*** Block opens ***
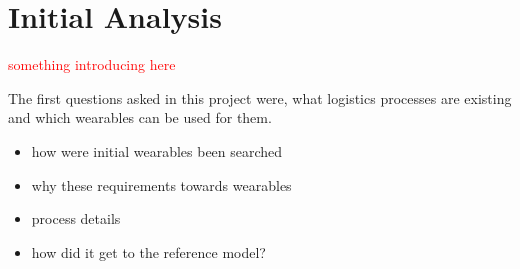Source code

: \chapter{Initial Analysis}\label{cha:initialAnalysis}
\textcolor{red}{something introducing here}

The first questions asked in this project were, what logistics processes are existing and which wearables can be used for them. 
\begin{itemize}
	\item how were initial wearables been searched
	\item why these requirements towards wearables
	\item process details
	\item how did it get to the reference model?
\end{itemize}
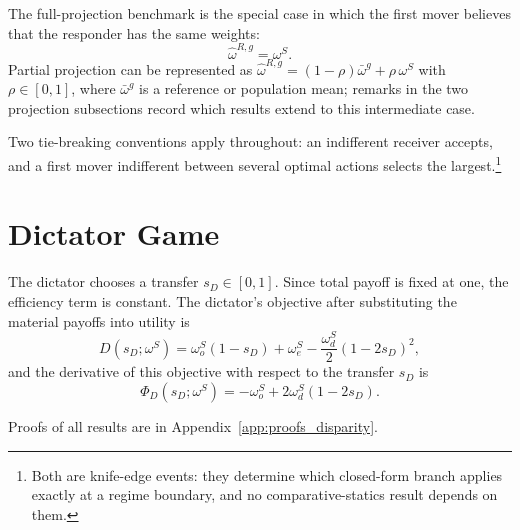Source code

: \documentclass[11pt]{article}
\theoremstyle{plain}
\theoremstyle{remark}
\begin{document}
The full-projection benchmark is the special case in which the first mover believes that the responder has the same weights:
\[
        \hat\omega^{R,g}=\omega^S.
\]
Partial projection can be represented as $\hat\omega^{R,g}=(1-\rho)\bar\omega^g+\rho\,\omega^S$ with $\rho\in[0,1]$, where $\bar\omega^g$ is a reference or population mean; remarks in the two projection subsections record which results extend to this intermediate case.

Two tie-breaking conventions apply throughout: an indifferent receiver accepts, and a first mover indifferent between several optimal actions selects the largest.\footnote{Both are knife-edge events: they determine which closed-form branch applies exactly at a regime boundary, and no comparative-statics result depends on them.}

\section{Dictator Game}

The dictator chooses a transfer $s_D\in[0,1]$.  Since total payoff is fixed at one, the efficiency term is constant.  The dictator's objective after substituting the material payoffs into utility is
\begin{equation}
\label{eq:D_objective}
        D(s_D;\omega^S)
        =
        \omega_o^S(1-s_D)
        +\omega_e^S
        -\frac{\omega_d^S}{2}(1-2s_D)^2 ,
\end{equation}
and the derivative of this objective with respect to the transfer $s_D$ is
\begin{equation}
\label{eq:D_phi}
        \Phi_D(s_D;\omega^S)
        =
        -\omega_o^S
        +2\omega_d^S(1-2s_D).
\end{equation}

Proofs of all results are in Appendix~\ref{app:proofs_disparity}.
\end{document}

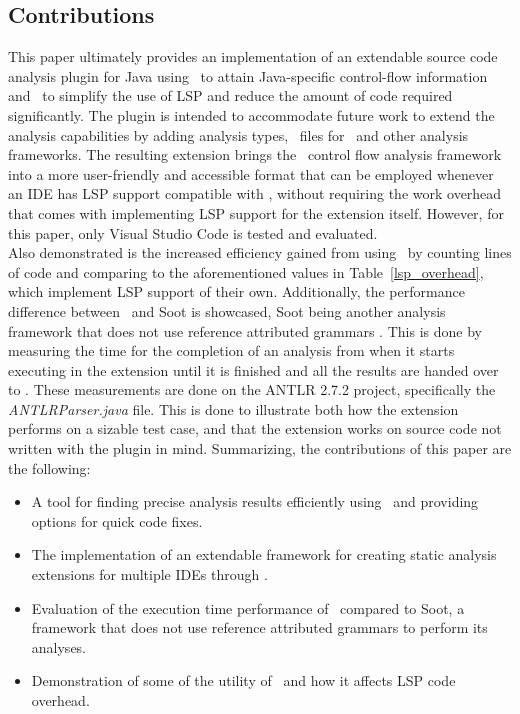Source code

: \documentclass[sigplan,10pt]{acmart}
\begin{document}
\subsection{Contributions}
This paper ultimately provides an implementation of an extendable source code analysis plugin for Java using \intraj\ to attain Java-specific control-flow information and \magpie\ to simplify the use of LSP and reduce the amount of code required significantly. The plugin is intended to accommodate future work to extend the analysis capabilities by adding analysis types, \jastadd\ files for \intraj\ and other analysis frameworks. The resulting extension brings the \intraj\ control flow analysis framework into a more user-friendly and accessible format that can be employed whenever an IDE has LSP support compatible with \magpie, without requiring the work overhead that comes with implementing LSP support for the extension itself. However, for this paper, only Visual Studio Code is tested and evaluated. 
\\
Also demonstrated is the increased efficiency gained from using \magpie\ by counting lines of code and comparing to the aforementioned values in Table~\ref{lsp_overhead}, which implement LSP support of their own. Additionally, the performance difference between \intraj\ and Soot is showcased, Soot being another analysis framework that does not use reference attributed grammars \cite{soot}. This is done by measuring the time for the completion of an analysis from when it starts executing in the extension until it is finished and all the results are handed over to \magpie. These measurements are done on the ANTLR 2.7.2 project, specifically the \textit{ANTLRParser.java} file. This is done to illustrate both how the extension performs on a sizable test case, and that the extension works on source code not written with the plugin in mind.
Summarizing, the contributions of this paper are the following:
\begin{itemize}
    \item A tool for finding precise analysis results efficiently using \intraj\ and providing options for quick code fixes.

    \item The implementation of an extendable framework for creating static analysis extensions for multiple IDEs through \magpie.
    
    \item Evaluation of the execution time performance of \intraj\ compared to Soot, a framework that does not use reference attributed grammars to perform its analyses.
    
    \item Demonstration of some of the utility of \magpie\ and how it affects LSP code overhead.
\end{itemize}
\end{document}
*** Block closes ***
> _Work instruction_
An unchanged copy of the listing, with no pictures, should be returned.

> _Written reply_
Source code

: \chapter{Initial Analysis}\label{cha:initialAnalysis}
\textcolor{red}{something introducing here}

The first questions asked in this project were, what logistics processes are existing and which wearables can be used for them. 
\begin{itemize}
	\item how were initial wearables been searched
	\item why these requirements towards wearables
	\item process details
	\item how did it get to the reference model?
\end{itemize}
Source code

: \documentclass[11pt]{article}
\theoremstyle{plain}
\theoremstyle{remark}
\begin{document}
The full-projection benchmark is the special case in which the first mover believes that the responder has the same weights:
\[
        \hat\omega^{R,g}=\omega^S.
\]
Partial projection can be represented as $\hat\omega^{R,g}=(1-\rho)\bar\omega^g+\rho\,\omega^S$ with $\rho\in[0,1]$, where $\bar\omega^g$ is a reference or population mean; remarks in the two projection subsections record which results extend to this intermediate case.

Two tie-breaking conventions apply throughout: an indifferent receiver accepts, and a first mover indifferent between several optimal actions selects the largest.\footnote{Both are knife-edge events: they determine which closed-form branch applies exactly at a regime boundary, and no comparative-statics result depends on them.}

\section{Dictator Game}

The dictator chooses a transfer $s_D\in[0,1]$.  Since total payoff is fixed at one, the efficiency term is constant.  The dictator's objective after substituting the material payoffs into utility is
\begin{equation}
\label{eq:D_objective}
        D(s_D;\omega^S)
        =
        \omega_o^S(1-s_D)
        +\omega_e^S
        -\frac{\omega_d^S}{2}(1-2s_D)^2 ,
\end{equation}
and the derivative of this objective with respect to the transfer $s_D$ is
\begin{equation}
\label{eq:D_phi}
        \Phi_D(s_D;\omega^S)
        =
        -\omega_o^S
        +2\omega_d^S(1-2s_D).
\end{equation}

Proofs of all results are in Appendix~\ref{app:proofs_disparity}.
\end{document}

Source code

: \documentclass[sigplan,10pt]{acmart}
\begin{document}
\subsection{Contributions}
This paper ultimately provides an implementation of an extendable source code analysis plugin for Java using \intraj\ to attain Java-specific control-flow information and \magpie\ to simplify the use of LSP and reduce the amount of code required significantly. The plugin is intended to accommodate future work to extend the analysis capabilities by adding analysis types, \jastadd\ files for \intraj\ and other analysis frameworks. The resulting extension brings the \intraj\ control flow analysis framework into a more user-friendly and accessible format that can be employed whenever an IDE has LSP support compatible with \magpie, without requiring the work overhead that comes with implementing LSP support for the extension itself. However, for this paper, only Visual Studio Code is tested and evaluated. 
\\
Also demonstrated is the increased efficiency gained from using \magpie\ by counting lines of code and comparing to the aforementioned values in Table~\ref{lsp_overhead}, which implement LSP support of their own. Additionally, the performance difference between \intraj\ and Soot is showcased, Soot being another analysis framework that does not use reference attributed grammars \cite{soot}. This is done by measuring the time for the completion of an analysis from when it starts executing in the extension until it is finished and all the results are handed over to \magpie. These measurements are done on the ANTLR 2.7.2 project, specifically the \textit{ANTLRParser.java} file. This is done to illustrate both how the extension performs on a sizable test case, and that the extension works on source code not written with the plugin in mind.
Summarizing, the contributions of this paper are the following:
\begin{itemize}
    \item A tool for finding precise analysis results efficiently using \intraj\ and providing options for quick code fixes.

    \item The implementation of an extendable framework for creating static analysis extensions for multiple IDEs through \magpie.
    
    \item Evaluation of the execution time performance of \intraj\ compared to Soot, a framework that does not use reference attributed grammars to perform its analyses.
    
    \item Demonstration of some of the utility of \magpie\ and how it affects LSP code overhead.
\end{itemize}
\end{document}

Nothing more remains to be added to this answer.